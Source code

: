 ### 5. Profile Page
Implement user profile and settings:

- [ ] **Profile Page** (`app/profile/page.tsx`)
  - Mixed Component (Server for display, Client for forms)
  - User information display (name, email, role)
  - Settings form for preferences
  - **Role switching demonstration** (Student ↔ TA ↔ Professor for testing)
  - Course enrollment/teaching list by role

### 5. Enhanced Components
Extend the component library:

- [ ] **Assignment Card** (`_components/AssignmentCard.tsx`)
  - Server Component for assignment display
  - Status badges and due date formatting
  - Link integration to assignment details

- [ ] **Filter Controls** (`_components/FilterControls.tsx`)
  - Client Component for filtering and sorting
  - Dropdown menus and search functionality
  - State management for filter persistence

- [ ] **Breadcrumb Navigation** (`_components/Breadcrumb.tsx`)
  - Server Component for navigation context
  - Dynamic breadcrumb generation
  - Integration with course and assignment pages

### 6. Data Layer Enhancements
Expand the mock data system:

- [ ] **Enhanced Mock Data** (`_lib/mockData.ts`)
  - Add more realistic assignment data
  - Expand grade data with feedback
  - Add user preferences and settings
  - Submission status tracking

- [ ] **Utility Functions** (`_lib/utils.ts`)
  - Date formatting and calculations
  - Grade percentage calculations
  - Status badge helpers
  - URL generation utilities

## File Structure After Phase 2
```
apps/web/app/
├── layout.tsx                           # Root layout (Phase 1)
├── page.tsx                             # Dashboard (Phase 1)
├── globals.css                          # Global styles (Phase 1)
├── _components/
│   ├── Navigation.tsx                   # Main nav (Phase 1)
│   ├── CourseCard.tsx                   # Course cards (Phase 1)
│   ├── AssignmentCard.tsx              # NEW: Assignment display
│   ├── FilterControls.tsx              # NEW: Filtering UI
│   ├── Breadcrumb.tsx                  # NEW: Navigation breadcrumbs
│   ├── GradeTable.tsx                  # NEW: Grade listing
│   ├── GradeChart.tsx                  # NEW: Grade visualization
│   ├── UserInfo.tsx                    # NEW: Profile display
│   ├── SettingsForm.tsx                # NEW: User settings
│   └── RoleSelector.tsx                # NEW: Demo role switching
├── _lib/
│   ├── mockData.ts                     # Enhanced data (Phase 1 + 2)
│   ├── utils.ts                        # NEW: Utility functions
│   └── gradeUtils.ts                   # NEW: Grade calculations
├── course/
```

* _Task to carry out_:
Every line that contains "formatting" should be copied out of the data.

* _Task output_:
  - Status badges and due date formatting
  - Date formatting and calculations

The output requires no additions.